▶ Exercise requirements: Every line in the records below that holds "considérer" must be identified and copied.

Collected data
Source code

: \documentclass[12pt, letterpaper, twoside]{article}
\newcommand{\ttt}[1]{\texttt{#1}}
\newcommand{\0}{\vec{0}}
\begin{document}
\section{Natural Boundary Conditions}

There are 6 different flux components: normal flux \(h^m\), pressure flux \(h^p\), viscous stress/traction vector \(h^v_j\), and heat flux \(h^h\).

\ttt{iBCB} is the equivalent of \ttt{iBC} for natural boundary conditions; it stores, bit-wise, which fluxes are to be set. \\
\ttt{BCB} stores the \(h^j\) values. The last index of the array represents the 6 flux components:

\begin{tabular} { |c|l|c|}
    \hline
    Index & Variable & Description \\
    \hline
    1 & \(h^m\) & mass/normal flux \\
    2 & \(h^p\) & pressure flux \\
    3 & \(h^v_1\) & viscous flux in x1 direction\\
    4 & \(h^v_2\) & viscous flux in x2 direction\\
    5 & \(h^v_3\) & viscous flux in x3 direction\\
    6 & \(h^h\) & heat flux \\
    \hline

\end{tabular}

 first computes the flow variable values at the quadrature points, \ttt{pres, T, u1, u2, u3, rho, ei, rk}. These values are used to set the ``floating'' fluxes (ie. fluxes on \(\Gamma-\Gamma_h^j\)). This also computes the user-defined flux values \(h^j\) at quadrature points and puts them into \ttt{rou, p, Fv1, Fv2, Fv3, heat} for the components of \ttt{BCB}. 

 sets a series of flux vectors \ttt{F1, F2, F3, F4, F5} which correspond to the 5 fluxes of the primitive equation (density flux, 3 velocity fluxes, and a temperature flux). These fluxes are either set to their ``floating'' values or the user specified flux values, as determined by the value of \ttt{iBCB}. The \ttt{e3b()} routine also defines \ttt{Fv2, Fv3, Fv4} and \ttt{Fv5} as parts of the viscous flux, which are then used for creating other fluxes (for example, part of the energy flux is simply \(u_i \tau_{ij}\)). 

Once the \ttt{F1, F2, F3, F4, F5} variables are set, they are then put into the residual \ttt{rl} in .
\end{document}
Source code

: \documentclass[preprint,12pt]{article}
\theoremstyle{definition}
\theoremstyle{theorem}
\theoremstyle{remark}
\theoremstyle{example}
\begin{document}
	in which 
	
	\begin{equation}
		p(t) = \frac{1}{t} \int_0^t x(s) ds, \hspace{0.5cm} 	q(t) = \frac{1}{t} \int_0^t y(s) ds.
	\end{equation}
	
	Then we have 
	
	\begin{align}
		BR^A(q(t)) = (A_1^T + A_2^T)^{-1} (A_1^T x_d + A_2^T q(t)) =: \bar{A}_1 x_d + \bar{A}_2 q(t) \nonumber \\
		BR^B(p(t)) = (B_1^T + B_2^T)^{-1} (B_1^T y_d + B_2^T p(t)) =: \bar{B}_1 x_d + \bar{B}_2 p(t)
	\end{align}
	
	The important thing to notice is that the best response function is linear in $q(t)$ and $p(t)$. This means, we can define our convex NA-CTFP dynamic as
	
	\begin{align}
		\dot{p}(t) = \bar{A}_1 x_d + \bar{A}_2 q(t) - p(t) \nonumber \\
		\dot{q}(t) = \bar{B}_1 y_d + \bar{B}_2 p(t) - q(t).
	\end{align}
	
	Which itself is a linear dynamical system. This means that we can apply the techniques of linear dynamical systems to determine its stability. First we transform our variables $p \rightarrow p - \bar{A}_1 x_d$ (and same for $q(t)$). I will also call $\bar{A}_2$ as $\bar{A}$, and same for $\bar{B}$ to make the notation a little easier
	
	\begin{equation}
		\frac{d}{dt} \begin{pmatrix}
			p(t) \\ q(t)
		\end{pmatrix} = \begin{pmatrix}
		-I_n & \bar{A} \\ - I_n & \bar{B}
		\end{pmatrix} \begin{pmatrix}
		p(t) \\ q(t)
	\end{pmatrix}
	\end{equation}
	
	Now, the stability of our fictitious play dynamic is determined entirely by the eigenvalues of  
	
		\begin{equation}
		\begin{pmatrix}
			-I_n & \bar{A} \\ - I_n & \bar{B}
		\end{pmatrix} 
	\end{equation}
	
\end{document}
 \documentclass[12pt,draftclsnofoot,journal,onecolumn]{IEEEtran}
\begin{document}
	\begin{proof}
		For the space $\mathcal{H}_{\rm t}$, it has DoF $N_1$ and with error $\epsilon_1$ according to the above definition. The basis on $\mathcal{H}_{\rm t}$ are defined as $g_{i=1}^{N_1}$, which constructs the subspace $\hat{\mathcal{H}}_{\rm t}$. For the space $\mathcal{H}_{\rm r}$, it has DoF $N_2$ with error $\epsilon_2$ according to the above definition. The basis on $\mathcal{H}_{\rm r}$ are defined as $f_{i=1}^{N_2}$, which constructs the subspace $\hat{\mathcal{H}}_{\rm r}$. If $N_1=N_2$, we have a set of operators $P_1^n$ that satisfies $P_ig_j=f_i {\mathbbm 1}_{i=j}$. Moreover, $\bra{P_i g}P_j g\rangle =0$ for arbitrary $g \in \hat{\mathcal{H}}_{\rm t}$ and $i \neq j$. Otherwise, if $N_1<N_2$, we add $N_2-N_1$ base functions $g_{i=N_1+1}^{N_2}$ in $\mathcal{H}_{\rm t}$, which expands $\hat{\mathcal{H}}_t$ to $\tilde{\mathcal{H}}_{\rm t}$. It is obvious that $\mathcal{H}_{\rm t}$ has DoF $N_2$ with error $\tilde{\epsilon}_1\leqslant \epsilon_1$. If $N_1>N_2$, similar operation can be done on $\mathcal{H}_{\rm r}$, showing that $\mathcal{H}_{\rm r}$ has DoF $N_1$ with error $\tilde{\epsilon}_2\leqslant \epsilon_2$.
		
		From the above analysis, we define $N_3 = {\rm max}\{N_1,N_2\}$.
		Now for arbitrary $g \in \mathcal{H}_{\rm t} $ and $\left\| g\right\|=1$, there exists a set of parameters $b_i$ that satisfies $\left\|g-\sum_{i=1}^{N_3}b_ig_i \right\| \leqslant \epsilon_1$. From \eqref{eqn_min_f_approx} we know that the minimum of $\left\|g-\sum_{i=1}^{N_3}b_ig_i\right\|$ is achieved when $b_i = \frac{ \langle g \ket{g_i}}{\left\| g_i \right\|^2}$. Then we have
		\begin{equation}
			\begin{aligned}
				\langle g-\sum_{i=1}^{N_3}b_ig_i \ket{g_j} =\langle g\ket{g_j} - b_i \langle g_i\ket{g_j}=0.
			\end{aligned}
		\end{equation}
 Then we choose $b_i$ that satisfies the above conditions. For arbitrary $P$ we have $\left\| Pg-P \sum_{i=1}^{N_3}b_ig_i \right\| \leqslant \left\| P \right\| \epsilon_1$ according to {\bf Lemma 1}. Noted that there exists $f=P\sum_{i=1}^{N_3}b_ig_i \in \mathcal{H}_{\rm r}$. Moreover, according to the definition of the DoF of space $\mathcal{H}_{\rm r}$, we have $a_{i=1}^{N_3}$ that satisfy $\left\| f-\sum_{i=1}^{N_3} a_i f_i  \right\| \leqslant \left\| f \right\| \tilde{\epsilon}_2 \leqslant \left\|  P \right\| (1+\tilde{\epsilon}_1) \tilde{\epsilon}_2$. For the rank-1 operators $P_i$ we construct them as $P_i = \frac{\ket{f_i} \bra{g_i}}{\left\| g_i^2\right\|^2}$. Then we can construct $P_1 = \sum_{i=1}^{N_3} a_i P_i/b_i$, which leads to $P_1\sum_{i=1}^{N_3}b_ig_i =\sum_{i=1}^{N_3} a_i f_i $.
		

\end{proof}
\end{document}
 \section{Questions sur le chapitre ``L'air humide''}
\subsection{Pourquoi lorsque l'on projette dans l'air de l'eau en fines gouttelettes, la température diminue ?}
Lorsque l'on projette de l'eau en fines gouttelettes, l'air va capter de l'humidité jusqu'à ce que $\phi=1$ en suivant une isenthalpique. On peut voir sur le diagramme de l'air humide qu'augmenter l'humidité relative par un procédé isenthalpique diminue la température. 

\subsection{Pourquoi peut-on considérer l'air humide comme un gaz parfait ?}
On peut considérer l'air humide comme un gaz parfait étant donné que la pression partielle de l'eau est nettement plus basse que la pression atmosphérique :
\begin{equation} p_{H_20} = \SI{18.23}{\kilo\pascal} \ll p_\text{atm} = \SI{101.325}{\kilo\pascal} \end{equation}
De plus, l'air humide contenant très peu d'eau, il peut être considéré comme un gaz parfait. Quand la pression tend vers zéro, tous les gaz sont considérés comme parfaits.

▶ Task solution:
\subsection{Pourquoi peut-on considérer l'air humide comme un gaz parfait ?}
On peut considérer l'air humide comme un gaz parfait étant donné que la pression partielle de l'eau est nettement plus basse que la pression atmosphérique :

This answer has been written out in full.